Há sempre coisas que ficam de fora?
A parte ruim de fazer uma antologia ou um alinhamento é tudo o que fica de fora. Impus-me um prazo para terminar, ou não terminaria nunca, porque eles não param de escrever, é uma poesia contemporânea. É diferente de fazer uma antologia de sonetos de Shakespeare. Se entregasse 24 horas antes ou depois, talvez não fosse exatamente a mesma. É um instantâneo do dia em que a dei à editora. Enquanto estamos a falar estão surgindo poetas.
O que mostra a vitalidade da poesia. Está sempre viva?

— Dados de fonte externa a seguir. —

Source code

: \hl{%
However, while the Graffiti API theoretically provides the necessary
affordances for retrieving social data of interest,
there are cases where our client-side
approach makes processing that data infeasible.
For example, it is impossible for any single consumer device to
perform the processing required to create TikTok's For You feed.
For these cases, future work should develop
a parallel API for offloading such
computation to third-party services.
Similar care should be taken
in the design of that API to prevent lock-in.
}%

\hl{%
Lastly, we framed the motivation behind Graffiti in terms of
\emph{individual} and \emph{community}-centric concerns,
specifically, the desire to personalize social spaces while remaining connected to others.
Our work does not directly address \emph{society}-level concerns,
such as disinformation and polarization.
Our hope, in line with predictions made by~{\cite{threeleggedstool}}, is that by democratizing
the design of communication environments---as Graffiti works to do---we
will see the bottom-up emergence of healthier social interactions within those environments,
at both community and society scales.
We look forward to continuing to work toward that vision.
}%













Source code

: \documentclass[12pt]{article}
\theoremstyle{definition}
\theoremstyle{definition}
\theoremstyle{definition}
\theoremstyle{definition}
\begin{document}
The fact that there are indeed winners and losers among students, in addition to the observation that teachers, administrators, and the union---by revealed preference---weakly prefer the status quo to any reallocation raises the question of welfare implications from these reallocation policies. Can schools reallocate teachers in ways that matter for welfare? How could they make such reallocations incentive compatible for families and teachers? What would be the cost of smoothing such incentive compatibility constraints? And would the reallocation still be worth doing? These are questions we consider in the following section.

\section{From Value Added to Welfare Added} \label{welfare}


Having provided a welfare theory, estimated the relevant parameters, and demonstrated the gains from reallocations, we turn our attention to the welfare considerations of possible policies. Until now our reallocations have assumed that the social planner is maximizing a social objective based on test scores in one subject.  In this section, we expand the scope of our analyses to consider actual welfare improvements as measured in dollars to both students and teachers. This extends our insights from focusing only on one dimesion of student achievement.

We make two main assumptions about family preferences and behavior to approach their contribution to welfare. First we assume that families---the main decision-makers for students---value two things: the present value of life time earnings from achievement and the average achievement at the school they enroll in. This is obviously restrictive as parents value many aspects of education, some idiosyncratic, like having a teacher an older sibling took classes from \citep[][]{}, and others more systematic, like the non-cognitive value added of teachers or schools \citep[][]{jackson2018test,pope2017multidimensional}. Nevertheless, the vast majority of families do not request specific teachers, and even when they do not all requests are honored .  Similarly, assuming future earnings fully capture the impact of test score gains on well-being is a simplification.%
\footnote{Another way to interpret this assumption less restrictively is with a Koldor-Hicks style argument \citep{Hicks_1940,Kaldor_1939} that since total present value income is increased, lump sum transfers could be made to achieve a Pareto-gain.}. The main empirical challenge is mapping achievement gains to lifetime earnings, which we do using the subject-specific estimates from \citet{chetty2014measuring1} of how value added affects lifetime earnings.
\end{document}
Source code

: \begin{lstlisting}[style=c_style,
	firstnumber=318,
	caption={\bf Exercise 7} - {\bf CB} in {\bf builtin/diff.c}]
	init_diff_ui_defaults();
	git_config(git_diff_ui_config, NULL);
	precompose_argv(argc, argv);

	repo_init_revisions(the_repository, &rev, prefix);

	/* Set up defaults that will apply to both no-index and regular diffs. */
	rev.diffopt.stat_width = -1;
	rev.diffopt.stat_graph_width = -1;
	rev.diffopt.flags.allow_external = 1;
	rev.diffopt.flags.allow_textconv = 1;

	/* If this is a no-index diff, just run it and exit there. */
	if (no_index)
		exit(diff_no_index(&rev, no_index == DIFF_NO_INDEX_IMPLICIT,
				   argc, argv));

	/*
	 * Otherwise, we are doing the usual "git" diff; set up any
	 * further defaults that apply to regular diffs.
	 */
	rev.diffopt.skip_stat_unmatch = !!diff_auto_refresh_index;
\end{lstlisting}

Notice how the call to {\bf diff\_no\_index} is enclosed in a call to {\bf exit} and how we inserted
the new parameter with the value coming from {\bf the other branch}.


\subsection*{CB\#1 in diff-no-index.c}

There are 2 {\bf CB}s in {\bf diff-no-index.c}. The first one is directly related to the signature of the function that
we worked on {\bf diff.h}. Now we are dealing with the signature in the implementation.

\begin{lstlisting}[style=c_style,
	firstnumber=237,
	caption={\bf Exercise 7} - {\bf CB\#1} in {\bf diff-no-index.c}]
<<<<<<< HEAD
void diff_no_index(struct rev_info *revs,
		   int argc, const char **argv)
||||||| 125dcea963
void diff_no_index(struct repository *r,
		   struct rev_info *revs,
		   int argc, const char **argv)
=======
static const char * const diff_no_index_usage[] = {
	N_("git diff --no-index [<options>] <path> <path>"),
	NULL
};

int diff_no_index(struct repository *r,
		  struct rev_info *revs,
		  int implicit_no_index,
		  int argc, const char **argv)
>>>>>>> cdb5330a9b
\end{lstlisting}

Sempre viva. Perguntaram-me em aulas em Coimbra se o fenómeno de a poesia ser veiculada pela música não a banaliza, não leva a que as pessoas não leiam livros de poesia. Não me parece, e a resposta está aqui. O que eu tenho na antologia são poetas que estão escrevendo em verso, e ficam fora todas as experiências que não cabem num livro físico. Não usei nada inédito, que alguém me enviou. Esse critério seria confuso, uns inéditos, outros não. Fiz uma antologia com material que qualquer pessoa pode fazer, os livros estão todos nas estantes, nos blogues, tudo já publicado. Se a escolha serviu uma pessoa, e se fui eu essa pessoa, está ótimo.
As duas masterclasses que faltam, em Coimbra, são sobre os trovadores.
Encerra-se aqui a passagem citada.